The task exportSpectrumToAscii allows you to write out your cube/spectra to a text file. It is a task that can be found in the Spectrum Toolbox, and it is described in the ASCII chapter of the Data Analysis Guide: Section 2.12.

The task simpleFitsWriter is also offered via the Spectrum Toolbox, and this will save spectral products to FITS files. See Section 1.16 for more detail.

6.7.16. Converting units for Cube Toolbox flux maps

With the Cube Toolbox you can make flux maps via the velocity task and via the integrate flux task. The flux units you get from these are different: the velocity task returns flux unit [eg. Jy] times km/s and the integrated task returns flux unit [eg. Jy] times spectral_unit [e.g. μm]. This is because the tasks sum up under (or over) an emission (absorption) line over the velocity/spectral dimension.

To help you compare the results from the two tasks that return flux maps, and also to convert the units to the more physical W/m2, you can use these equations:

# To convert from Jy∙km/s to Jy∙μm
# (or from K∙km/s to K∙GHz, or any other similar combination)
#
# Let f_jykm be the flux in e.g. Jy∙km/s
# Let f_jymum be the flux in e.g. Jy∙μm
# Let w_mum be the line wavelength in e.g. μm 
# Let c be the speed of light in km/s
c = herschel.share.unit.Constant.SPEED_OF_LIGHT.value
c=c/1000.0
# then:
f_jymum = f_jykm * (w_mum/c)    

# To convert from Jy∙km/s to W/m2
#
# Let f_wm be the flux in W/m2 
f_wm = f_jykm * (w_mum/c) * (2.99e-12/w_mum**2)   

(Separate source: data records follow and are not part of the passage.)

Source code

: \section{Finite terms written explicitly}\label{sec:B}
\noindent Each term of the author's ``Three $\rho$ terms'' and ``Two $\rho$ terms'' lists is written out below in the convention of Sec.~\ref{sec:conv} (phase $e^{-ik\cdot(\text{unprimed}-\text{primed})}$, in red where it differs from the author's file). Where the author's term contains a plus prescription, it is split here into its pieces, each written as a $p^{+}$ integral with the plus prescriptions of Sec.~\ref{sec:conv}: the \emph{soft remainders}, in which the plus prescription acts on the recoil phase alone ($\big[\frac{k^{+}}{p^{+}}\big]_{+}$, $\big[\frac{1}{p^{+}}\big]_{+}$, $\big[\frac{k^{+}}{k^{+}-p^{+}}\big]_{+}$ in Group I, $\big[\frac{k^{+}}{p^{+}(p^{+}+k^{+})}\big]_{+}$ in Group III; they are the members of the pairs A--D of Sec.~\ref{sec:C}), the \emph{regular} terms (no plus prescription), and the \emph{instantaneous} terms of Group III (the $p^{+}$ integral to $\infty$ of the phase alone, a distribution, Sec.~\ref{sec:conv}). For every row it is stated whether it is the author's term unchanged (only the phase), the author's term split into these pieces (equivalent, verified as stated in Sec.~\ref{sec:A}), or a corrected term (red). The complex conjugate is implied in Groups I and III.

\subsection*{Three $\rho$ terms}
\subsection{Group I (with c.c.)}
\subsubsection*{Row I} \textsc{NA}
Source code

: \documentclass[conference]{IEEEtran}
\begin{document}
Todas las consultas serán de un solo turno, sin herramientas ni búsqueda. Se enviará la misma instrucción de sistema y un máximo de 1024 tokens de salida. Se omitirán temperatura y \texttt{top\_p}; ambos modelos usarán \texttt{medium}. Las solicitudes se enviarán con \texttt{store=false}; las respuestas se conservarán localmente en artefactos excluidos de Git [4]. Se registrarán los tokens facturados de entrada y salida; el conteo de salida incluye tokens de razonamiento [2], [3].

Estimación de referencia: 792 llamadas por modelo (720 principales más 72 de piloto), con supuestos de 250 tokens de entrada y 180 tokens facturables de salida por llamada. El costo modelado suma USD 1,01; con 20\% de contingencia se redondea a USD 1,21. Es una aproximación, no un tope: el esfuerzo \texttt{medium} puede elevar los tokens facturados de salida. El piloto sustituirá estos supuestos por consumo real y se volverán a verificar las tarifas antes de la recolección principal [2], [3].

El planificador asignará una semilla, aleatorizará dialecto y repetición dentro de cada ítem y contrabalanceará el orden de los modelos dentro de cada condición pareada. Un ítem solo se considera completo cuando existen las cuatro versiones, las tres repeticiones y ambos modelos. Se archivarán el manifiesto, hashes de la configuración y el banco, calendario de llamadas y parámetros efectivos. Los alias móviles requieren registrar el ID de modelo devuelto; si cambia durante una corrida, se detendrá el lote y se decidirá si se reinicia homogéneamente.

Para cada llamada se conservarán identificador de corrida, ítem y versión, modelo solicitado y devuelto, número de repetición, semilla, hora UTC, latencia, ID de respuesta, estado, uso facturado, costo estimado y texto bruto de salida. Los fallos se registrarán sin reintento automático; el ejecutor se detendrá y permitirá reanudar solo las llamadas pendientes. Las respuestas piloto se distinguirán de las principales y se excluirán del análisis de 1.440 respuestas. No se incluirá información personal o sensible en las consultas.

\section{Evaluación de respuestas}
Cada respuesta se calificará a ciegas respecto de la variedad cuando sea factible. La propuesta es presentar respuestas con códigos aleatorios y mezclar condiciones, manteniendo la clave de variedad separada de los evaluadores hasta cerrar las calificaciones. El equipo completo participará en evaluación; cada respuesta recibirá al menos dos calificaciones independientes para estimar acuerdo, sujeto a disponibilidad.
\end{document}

# To convert from Jy∙μm to W/m2
#
# Let f_wm be the flux in W/m2 
f_wm = f_jymum * (2.99e-12/w_mum**2)   

Example 6.22. Converting the units of the flux maps generated by the Cube Toolbox


[Note] Note

Obviously, "Jy" is a unit of flux density rather than flux, but the word "flux" here is shorthand for whatever the signal of your spectrum is recorded in. Similarly, when we say "integrated flux" we mean that the "flux" in the area under the emission line (or over the absorption line) has been summed up.

To apply this to a map (a SimpleImage) edit the following to your specifications:

# To convert the units of a map, a SimpleImage, 
# e.g. from f_jykm to f_wm
c = herschel.share.unit.Constant.SPEED_OF_LIGHT.value
c=c/1000.0
mapdata=map.getImage()
w_mum = 88.3 # the central wavelength of the line 
mapdata = mapdata * (w_mum/c) * (2.99e-12/w_mum**2)   
map.setImage(mapdata)
map.setUnit(herschel.share.unit.Unit.parse("W/m2"))

Example 6.23. Converting the units of a map represented as a SimpleImage.